Le recueil avait commencé par un poème dans lequel « l’immortel adolescent » se taisait, laissant toute la place au poète ; il se referme sur un poème intitulé « Où l’adolescent parle enfin », dans lequel on comprend que cet « éternel adolescent » fut sa source d’inspiration.

Voyant ton désarroi si riche, si fécond,
J'ai compris l'avenir qui germerait au fond.

J'ai préféré venir plus tard. Cette puissance,
Ce matin de printemps c'était ma renaissance.

C'était moi près de toi cet ami souriant,
Ce visage de dieu, ce merveilleux passant.

J'ai tenu ton pinceau plus léger et facile;
J'ai de nouveau guidé ta pensée en l'argile;

J'ai fait durer pour toi l'inlassable soleil.
Le pénombre propice et le matin vermeil;

J'ai murmuré parfois dans la voix raffermie
De ton cher violon, de la discrète amie; […]

Aujourd'hui, joignons-nous à l'immense délire;
Tant de nouveaux espoirs vibrent en noire lyre.

Reviens, embrasse-moi jeune amie et souris
Car je suis ta Jeunesse et ton Rêve éblouis.

L’Immortel Adolescent souffre, comme tous les recueils de poèmes de l’époque qui font 150 pages, de redites, de faiblesses. La poésie de Routier n’est certes pas innovatrice, ni par la forme ni par les sujets, mais on sent tout au long la forte personnalité de l’auteure, une certaine authenticité (naïveté, diront d’autres) qui, par moments, peut toucher le lecteur.

3 commentaires:

Jean-Louis Trudel a dit...

Question intéressante que l'identité de cet immortel adolescent, s'il est autre chose qu'une incarnation de sa muse poétique.
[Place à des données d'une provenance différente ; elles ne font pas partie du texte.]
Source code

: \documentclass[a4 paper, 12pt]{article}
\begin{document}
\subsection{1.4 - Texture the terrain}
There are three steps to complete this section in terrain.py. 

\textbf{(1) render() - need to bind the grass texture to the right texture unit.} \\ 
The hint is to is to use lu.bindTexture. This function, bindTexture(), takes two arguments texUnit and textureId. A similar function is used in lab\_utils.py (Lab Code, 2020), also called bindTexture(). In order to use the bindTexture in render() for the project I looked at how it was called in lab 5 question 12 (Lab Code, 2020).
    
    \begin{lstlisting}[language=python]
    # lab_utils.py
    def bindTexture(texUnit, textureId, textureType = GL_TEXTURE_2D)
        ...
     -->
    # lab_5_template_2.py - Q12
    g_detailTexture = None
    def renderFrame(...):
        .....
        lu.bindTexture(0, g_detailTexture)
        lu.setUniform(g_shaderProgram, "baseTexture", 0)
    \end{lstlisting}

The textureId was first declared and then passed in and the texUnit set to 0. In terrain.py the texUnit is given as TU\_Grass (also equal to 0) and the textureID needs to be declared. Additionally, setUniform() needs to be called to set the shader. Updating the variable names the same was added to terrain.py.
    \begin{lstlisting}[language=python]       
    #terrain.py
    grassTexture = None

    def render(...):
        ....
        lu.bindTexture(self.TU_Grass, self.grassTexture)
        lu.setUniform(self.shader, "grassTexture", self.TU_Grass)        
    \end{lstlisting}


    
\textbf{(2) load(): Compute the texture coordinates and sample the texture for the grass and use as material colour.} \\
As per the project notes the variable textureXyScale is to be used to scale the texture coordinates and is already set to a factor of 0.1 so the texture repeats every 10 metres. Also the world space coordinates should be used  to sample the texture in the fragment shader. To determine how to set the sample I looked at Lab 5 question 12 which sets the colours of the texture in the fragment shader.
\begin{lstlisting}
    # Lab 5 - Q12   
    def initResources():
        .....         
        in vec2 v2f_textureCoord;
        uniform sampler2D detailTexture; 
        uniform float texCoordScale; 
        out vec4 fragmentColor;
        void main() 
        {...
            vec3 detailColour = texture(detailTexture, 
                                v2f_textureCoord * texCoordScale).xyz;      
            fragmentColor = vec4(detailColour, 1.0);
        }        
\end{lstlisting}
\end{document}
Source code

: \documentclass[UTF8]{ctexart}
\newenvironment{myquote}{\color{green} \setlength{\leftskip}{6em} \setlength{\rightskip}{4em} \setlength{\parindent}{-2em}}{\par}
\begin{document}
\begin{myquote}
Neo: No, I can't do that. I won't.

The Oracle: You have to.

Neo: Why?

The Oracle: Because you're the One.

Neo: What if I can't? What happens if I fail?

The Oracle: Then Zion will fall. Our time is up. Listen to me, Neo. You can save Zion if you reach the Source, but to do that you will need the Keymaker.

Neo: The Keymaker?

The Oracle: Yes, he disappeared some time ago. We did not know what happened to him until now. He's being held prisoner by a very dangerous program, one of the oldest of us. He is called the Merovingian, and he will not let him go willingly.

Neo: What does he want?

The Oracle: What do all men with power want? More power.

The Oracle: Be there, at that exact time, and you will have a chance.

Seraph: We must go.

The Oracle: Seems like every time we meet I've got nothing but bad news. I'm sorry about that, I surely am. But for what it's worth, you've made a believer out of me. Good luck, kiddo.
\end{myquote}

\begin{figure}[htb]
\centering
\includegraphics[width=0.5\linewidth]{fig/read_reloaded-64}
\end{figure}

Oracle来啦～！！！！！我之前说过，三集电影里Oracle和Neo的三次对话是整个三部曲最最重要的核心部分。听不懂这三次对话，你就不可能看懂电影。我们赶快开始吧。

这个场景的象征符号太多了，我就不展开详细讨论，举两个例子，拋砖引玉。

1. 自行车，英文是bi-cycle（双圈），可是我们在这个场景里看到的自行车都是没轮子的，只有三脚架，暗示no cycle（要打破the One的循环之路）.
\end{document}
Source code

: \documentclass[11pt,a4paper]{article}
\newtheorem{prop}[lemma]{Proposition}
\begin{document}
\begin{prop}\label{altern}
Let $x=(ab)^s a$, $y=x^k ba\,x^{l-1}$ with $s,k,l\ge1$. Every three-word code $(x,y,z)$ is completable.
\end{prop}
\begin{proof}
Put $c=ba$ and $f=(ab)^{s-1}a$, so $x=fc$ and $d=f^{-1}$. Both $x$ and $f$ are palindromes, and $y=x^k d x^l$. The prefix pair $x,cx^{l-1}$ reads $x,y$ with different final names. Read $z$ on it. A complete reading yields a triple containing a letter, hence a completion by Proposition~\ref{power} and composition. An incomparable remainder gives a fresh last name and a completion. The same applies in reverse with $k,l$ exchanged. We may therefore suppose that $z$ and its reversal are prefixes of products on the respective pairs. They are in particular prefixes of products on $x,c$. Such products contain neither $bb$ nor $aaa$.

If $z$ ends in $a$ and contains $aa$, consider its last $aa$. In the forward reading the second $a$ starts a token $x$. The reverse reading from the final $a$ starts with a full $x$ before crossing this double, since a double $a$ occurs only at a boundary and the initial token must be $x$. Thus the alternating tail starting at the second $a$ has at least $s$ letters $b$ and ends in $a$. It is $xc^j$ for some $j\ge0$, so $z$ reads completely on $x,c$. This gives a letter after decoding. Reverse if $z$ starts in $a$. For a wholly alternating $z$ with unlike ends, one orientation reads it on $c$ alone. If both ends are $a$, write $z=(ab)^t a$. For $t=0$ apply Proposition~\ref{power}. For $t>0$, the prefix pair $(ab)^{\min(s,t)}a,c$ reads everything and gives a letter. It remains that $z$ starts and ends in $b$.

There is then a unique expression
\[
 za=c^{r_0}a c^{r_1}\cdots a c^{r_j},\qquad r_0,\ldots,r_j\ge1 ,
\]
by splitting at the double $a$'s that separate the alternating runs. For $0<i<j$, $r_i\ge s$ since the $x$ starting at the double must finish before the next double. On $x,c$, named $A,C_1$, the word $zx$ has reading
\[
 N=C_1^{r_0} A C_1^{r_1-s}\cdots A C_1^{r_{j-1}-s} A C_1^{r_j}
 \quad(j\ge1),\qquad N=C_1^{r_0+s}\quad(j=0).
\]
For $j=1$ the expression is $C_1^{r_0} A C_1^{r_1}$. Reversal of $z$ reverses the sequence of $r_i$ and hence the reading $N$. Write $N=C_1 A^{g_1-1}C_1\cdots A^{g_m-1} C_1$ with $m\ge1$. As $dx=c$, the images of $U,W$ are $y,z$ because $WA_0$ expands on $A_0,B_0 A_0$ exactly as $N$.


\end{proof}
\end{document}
Si je me souviens bien, Simone Routier aurait connu (et aimé?) Alain Grandbois et Jean-Charles Harvey, mais ils étaient tous les deux plus vieux qu'elle — de même que Paul Morin. Les aurait-elle nécessairement vus, l'un ou l'autre, comme un « adolescent »?

Selon l'Encyclopedia of Literature in Canada, il s'agirait bien de Grandbois. Ce qui nous renseigne un peu sur la personnalité du jeune Grandbois, en effet...

Michel Brisebois a dit...

Dans le recueil "Tentations" publié à Paris en 1934, il y a un poème dédié à Grandbois intitulé "A la Coupole". Je me permets de vous le citer en entier:
Mets ton smoking.
Viens au dancing.
Il vente dans les voiles,
Un air d'accordéon
te coulera du plomb
Au cœur et dans les moelles

Dansons sous les miroirs.
Frôlons les beaux métèques.
Toi, dissèque les Grecques,
Cherche les cheveux noirs
Aux nuques platinées
Et laisse-moi penser
Comment pourrait danser
-- A d'autres destinées --

Ces belles mains là-bas
Cet homme seul à table
Son œil impénétrable
Est couleur de lilas

Sans bien connaître l'œuvre de Simone Routier, je pense qu'elle a fait du progrès depuis l'Immortel Adolescent !!!
Michel Brisebois

Michel Brisebois a dit...

En fait Simone Routier avait à peu près le même âge que Grandbois. Elle était née en 1901 et lui en 1900.